The HOPE (Hydrogen Offshore Production for Europe) project, which aims to develop, build and operate the first 10 MW offshore hydrogen production unit in the North Sea, off the coast of Belgium by 2026, has received a €20 million (around $21.8 million) grant from the European Commission (EC).

HOPE project. Courtesy of Lhyfe

The HOPE project consortium and the EC signed the €20 million grant agreement following the positive evaluation of the proposal submitted by the partners in response to the call for proposals issued by the Clean Hydrogen Partnership, co-founded and co-financed by the European Union (EU).

The HOPE project is being coordinated by Lhyfe (France) and implemented by eight European partners: Alfa Laval (Denmark), Plug (the Netherlands), Strohm (the Netherlands), EDP NEW (Portugal), ERM (France), CEA (France), POM-West-Vlaanderen (Belgium) and DWR eco (Germany).

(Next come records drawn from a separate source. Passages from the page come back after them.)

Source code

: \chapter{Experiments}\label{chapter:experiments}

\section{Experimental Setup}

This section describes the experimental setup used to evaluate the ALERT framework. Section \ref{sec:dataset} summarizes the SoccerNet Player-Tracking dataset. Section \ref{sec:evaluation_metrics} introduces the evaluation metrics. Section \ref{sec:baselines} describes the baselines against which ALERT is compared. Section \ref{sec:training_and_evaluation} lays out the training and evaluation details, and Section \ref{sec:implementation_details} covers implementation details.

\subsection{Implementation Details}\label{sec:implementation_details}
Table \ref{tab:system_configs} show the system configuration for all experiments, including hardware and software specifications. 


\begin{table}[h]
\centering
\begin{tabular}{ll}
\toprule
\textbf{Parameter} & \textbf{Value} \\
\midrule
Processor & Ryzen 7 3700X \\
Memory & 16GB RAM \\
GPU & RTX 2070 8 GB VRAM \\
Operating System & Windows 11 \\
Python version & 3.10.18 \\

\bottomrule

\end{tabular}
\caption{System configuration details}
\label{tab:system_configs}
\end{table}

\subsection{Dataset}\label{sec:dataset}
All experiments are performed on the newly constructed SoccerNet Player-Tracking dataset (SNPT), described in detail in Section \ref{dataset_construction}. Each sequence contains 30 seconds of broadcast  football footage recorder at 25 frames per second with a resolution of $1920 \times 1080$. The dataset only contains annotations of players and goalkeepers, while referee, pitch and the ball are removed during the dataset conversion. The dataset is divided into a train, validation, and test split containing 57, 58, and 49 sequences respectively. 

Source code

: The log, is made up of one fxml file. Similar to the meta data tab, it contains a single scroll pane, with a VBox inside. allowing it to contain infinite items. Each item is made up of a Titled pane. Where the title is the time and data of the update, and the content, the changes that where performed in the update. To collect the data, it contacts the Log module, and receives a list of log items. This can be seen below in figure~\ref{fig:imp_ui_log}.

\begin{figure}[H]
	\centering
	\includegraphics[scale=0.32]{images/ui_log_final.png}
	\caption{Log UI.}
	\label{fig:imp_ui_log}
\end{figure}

The grant agreement comes on the back of Lhyfe’s inauguration of Sealhyfe in 2022, the world’s first pilot production plant for offshore hydrogen powered by a 1 MW floating wind turbine. The platform began producing its first kilograms of offshore hydrogen on 20 June 2023.

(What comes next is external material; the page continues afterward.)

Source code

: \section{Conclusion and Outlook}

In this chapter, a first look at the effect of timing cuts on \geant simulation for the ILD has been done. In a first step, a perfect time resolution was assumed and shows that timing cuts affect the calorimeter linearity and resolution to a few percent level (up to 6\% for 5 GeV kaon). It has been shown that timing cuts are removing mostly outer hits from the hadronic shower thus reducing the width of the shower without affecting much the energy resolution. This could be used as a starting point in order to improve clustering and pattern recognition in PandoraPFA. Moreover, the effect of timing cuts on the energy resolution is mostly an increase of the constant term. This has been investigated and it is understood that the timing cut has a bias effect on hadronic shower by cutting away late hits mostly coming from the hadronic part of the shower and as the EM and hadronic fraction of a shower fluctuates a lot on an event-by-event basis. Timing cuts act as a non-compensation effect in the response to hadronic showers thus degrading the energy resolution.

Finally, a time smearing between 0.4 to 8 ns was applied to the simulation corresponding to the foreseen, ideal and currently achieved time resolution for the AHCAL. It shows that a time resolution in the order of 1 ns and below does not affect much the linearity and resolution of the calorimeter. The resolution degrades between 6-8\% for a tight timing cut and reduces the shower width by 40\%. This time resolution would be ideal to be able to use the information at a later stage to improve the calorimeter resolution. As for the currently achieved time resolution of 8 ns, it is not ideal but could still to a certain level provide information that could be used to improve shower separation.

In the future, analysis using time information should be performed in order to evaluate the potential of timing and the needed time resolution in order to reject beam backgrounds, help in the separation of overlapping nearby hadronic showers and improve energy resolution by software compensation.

With HOPE, the project partners are now moving up a gear and aiming for commercialisation.

As disclosed, the large-scale project (10 MW) will be able to produce up to four tonnes a day of green hydrogen at sea, which will be exported to shore by composite pipeline, compressed and delivered to customers for use in industry and the transport sector.

HOPE is said to be the first offshore project of this size in the world to begin actual implementation, with the production unit and export and distribution infrastructure due to come on stream in mid-2026.

It will be located one kilometre from the coast, in the offshore testing area in front of the port of Ostend, Belgium, which aims to be the central link in the hydrogen chain in Belgium and has contributed to the development of the project since its inception, the partners said.

Powered by electricity supplied under Power Purchase Agreement (PPA) contracts that guarantee its renewable origin, the production site will comprise three units: production and compression (at medium pressure) at sea, export by composite pipeline, then compression (at high pressure), storage and distribution onshore.

The grant awarded by the EC for the HOPE project covers a period of five years. This includes three years to develop the demonstrator, and then two years to demonstrate the technical reliability and commercial viability of the model. The commercial operation of the hydrogen production, export and distribution infrastructures developed in this context is intended to continue beyond the duration of the project.

The €20 million grant will be used to finance the design phases, the supply of equipment and the construction work, as well as research, development and innovation work, focusing mainly on optimising technological solutions and the operation of this type of infrastructure. The techno-economic analysis of offshore renewable hydrogen production solutions on a much larger scale will be another area of work.